Dengan ayahnya, yang selalu bertengkar dan tidak pernah akur. Walaupun sebenarnya mereka berdua saling menyayangi.
Dengan ibunya yang selalu menasihatinya dan sabar dengan dirinya. Yang selalu membelanya kalau ayahnya sudah marah-marah tidak jelas.
Ia merenungkan perbuatan egoisnya yang selalu dipenuhi oleh kedua orang tuanya. Sebagaimana manjanya yang teramat sangat itu dihadapi kedua orang tuanya dengan sabar walau sudah sering ditegur dan dinasehati.INO'S POV
Dengan hadirnya Sai, aku jadi menyadari perbuatan burukku. Aku menyesal telah berbuat buruk kepada kedua orang tuaku. Tapi, semua itu terlambat. Aku kejam, aku dingin, aku egois, dan aku suka menentang kedua orang tuaku.
"Apakah mereka akan memaafkanku? "
"Tentu saja. Tidak ada orang tua yang tidak mau memaafkan anaknya. "
Kurasa ucapan Sai itu benar. Orang tua akan selalu memaafkan anaknya. Mau seberapa besar kesalahan anaknya.
Entah sudah berapa lama aku memperhatikan foto keluargaku. Mataku terasa berat dan tidak mampu menangis lagi. Nafasku menjadi lebih tenang dari sebelumnya. Tanpa menunggu lama lagi, mataku terpejam dan album foto yang kupegang pun terjatuh. Kesadaranku hilang, aku pun tertidur.
SAI'S POV
Wah, dia tertidur. Butuh waktu yang lama untuk menenangkannya. Sekarang sudah pukul berapa ya? Aku melirik jam dinding putih di kamar Ino, dan jam itu menunjukkan pukul 11.00 malam.
"Aku harus cepat memesan tiket pesawat untuk besok. " gumamku.
Aku pergi keluar kamar Ino dan menuju laptop merk Luvaglio milikku. Setelah itu, aku memesan 2 tiket pesawat VVIP menuju Vienna untuk besok. Lalu, aku mematikan laptopku.
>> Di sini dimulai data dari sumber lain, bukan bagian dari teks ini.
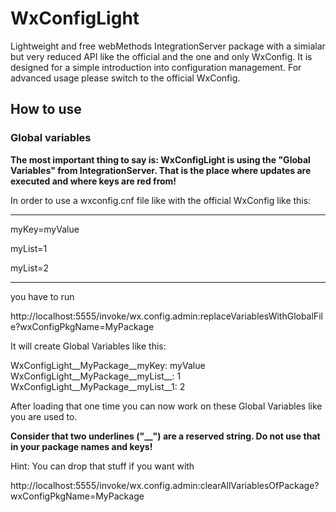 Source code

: # WxConfigLight
Lightweight and free webMethods IntegrationServer package with a simialar but very reduced API like the official and the one and only WxConfig.
It is designed for a simple introduction into configuration management. For advanced usage
please switch to the official WxConfig.

<h2>How to use</h2>

<h3>Global variables</h3>

<b>The most important thing to say is: WxConfigLight is using the "Global Variables" from IntegrationServer. That is the place where updates are executed and where keys are red from!</b>

In order to use a wxconfig.cnf file like with the official WxConfig like this:
******
myKey=myValue

myList=1

myList=2
******

you have to run

http://localhost:5555/invoke/wx.config.admin:replaceVariablesWithGlobalFile?wxConfigPkgName=MyPackage

It will create Global Variables like this:

WxConfigLight__MyPackage__myKey: myValue
WxConfigLight__MyPackage__myList__: 1
WxConfigLight__MyPackage__myList__1: 2

After loading that one time you can now work on these Global Variables like you are used to. 

<b>Consider that two underlines ("__") are a reserved string. Do not use that in your package names and keys!</b>

Hint: You can drop that stuff if you want with

http://localhost:5555/invoke/wx.config.admin:clearAllVariablesOfPackage?wxConfigPkgName=MyPackage
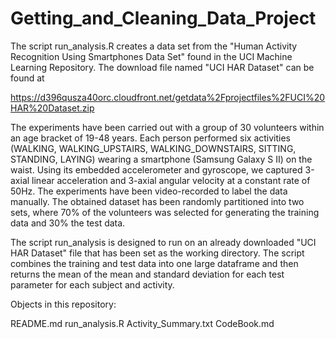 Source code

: Getting_and_Cleaning_Data_Project
=================================
The script run_analysis.R creates a data set from the "Human Activity Recognition Using Smartphones Data Set" found in the UCI Machine Learning Repository.  The download file named "UCI HAR Dataset" can be found at

https://d396qusza40orc.cloudfront.net/getdata%2Fprojectfiles%2FUCI%20HAR%20Dataset.zip


The experiments have been carried out with a group of 30 volunteers within an age bracket of 19-48 years. Each person performed six activities (WALKING, WALKING_UPSTAIRS, WALKING_DOWNSTAIRS, SITTING, STANDING, LAYING) wearing a smartphone (Samsung Galaxy S II) on the waist. Using its embedded accelerometer and gyroscope, we captured 3-axial linear acceleration and 3-axial angular velocity at a constant rate of 50Hz. The experiments have been video-recorded to label the data manually. The obtained dataset has been randomly partitioned into two sets, where 70% of the volunteers was selected for generating the training data and 30% the test data.

The script run_analysis is designed to run on an already downloaded "UCI HAR Dataset" file that has been set as the working directory.  The script combines the training and test data into one large dataframe and then returns the mean of the mean and standard deviation for each test parameter for each subject and activity.

Objects in this repository:

README.md
run_analysis.R
Activity_Summary.txt
CodeBook.md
Oh ya, aku belum memperkenalkan diriku yang sebenarnya secara lengkap, ya?
Namaku Sai, umurku 23 tahun. Seangkatan dengan Ino tetapi lebih tua 1 tahun. Aku bekerja di Swiss sebagai salah satu pemilik perusahaan mobil terkenal di dunia. Kalau Ino yang bilang, pasti dia akan berkata bahwa aku 'lebih kaya darinya'. Tapi, aku tidak pernah berpikiran begitu.
Perusahaanku semakin hari semakin maju, jarang sekali mengalami penurunan. Orang tuaku juga memiliki perusahaan mereka masing-masing.
Aku selalu memikirkan Ino dari bangun tidur sampai ke dalam mimpiku juga. Dan aku meninggalkan Swiss dengan tujuan yang sangat jelas. Mengubah hidup Ino, setelah itu, menikah dengannya. Di Tokyo ini aku memiliki 1 villa dan 2 apartement. Aku tinggal di apartementku, lalu bekerja sebagai 'pelayan pribadinya ' demi mendekatkan diri dengan Ino.
Sekian dulu tentang diriku.
NORMAL POV
Jam sudah menunjukkan pukul 12.00. Tidak ada suara, tidak ada cahaya di kediaman Ino. Semua sudah pergi ke dunia mimpi mereka masing-masing. Termasuk Sai. Setelah memesan dan mencetak tiket pesawat, ia menuju tempat tidurnya lalu tertidur.
TING!! TING!!
Suara alarm HP Ino membangunkan dirinya dari tidur lelapnya. Dan seperti biasa, ketika ia membuka matanya, wajah Sai sudah berada kurang lebih 3 inchi di depan wajahnya. Terbiasa dengan itu, Ino hanya mendorong wajah Sai pelan sambil memasang muka datar.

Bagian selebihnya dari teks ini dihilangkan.